[PATCH 12/17] ttm: add objcg pointer to bo and tt

Tue Jul 1 22:11:10 UTC 2025

On Tue, Jul 1, 2025 at 6:16 PM Christian König <christian.koenig at amd.com> wrote:
>
> On 01.07.25 10:06, David Airlie wrote:
> > On Tue, Jul 1, 2025 at 5:22 PM Christian König <christian.koenig at amd.com> wrote:
> >>>>> diff --git a/include/drm/ttm/ttm_tt.h b/include/drm/ttm/ttm_tt.h
> >>>>> index 15d4019685f6..c13fea4c2915 100644
> >>>>> --- a/include/drm/ttm/ttm_tt.h
> >>>>> +++ b/include/drm/ttm/ttm_tt.h
> >>>>> @@ -126,6 +126,8 @@ struct ttm_tt {
> >>>>>       enum ttm_caching caching;
> >>>>>       /** @restore: Partial restoration from backup state. TTM private */
> >>>>>       struct ttm_pool_tt_restore *restore;
> >>>>> +     /** @objcg: Object cgroup for this TT allocation */
> >>>>> +     struct obj_cgroup *objcg;
> >>>>>  };
> >>>>
> >>>> We should probably keep that out of the pool and account the memory to the BO instead.
> >>>>
> >>>
> >>> I tried that like 2-3 patch posting iterations ago, you suggested it
> >>> then, it didn't work. It has to be done at the pool level, I think it
> >>> was due to swap handling.
> >>
> >> When you do it at the pool level the swap/shrink handling is broken as well, just not for amdgpu.
> >>
> >> See xe_bo_shrink() and drivers/gpu/drm/xe/xe_shrinker.c on how XE does it.
> >
> > I've read all of that, but I don't think it needs changing yet, though
> > I do think I probably need to do a bit more work on the ttm
> > backup/restore paths to account things, but again we suffer from the
> > what happens if your cgroup runs out of space on a restore path,
> > similiar to eviction.
>
> My thinking was rather that because of this we do it at the resource level and keep memory accounted to whoever allocated it even if it's backed up or swapped out.
>
> > Blocking the problems we can solve now on the problems we've no idea
> > how to solve means nobody gets experience with solving anything.
>
> Well that's exactly the reason why I'm suggesting this. Ignoring swapping/backup for now seems to make things much easier.

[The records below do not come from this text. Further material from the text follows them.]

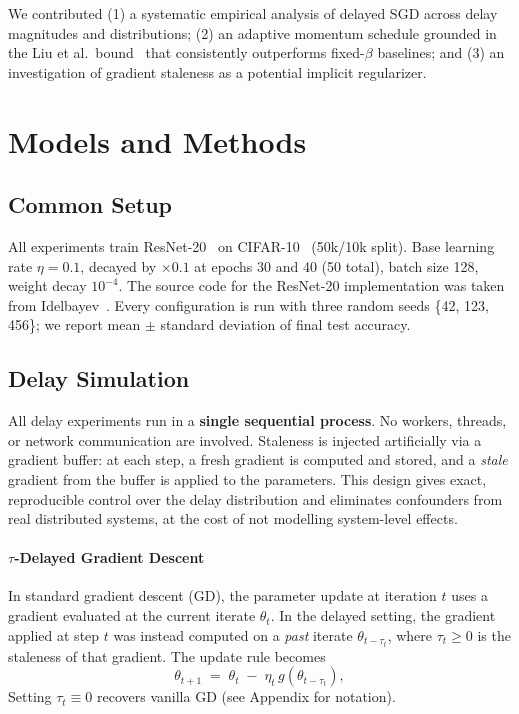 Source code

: \documentclass[10pt,conference,compsocconf]{IEEEtran}
\begin{document}
We contributed (1) a systematic empirical analysis of delayed SGD across delay
magnitudes and distributions; (2) an adaptive momentum schedule grounded in
the Liu et al.\ bound~\cite{liu2018momentum} that consistently outperforms
fixed-$\beta$ baselines; and (3) an investigation of gradient staleness as a
potential implicit regularizer.

\section{Models and Methods}
\label{sec:methods}

\subsection{Common Setup}
\label{common_setup}

All experiments train ResNet-20~\cite{he2016resnet} on
CIFAR-10~\cite{krizhevsky2009cifar} (50k/10k split).
Base learning rate $\eta{=}0.1$, decayed by $\times 0.1$ at epochs 30 and
40 (50 total), batch size 128, weight decay $10^{-4}$. The source code for the ResNet-20 implementation was taken from Idelbayev~\cite{Idelbayev18a}. 
Every configuration is run with three random seeds \{42, 123, 456\}; we
report mean $\pm$ standard deviation of final test accuracy.

\subsection{Delay Simulation}

All delay experiments run in a \textbf{single sequential process}.
No workers, threads, or network communication are involved.
Staleness is injected artificially via a gradient buffer: at each step,
a fresh gradient is computed and stored, and a \emph{stale} gradient
from the buffer is applied to the parameters.
This design gives exact, reproducible control over the delay distribution
and eliminates confounders from real distributed systems, at the cost of
not modelling system-level effects.

\paragraph{$\tau$-Delayed Gradient Descent}
In standard gradient descent (GD), the parameter update at iteration
$t$ uses a gradient evaluated at the current iterate $\theta_t$. In the
delayed setting, the gradient applied at step $t$ was instead computed on
a \emph{past} iterate $\theta_{t-\tau_t}$, where $\tau_t \geq 0$ is the
staleness of that gradient. The update rule becomes
\begin{equation}
    \theta_{t+1} \;=\; \theta_t \;-\; \eta_t \, g\!\left(\theta_{t-\tau_t}\right),
    \label{eq:delayed-sgd}
\end{equation}
Setting $\tau_t \equiv 0$ recovers vanilla GD (see Appendix for notation).
\end{document}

It makes it easier now, but when we have to solve swapping, step one
will be moving all this code around to what I have now, and starting
from there.

This just raises the bar to solving the next problem.

We need to find incremental approaches to getting all the pieces of
the puzzle solved, or else we will still be here in 10 years.

The steps I've formulated (none of them are perfect, but they all seem
better than status quo)

1. add global counters for pages - now we can at least see things in
vmstat and per-node
2. add numa to the pool lru - we can remove our own numa code and
align with core kernel - probably doesn't help anything
3. add memcg awareness to the pool and pool shrinker.
    if you are on a APU with no swap configured - you have a lot better time.
    if you are on a dGPU or APU with swap - you have a moderately
better time, but I can't see you having a worse time.
4. look into tt level swapping and seeing how to integrate that lru
with numa/memcg awareness
    in theory we can do better than allocated_pages tracking, (I'd
like to burn that down, since it seems at odds with memcg)
5. look into xe swapping and see if we can integrate that numa/memcg better.

So the question I really want answered when I'm submitting patches
isn't, what does this not fix or not make better, but what does this
actively make worse than the status quo and is it heading in a
consistent direction to solve the problem.

Accounting at the resource level makes stuff better, but I don't
believe after implementing it that it is consistent with solving the
overall problem.

Dave.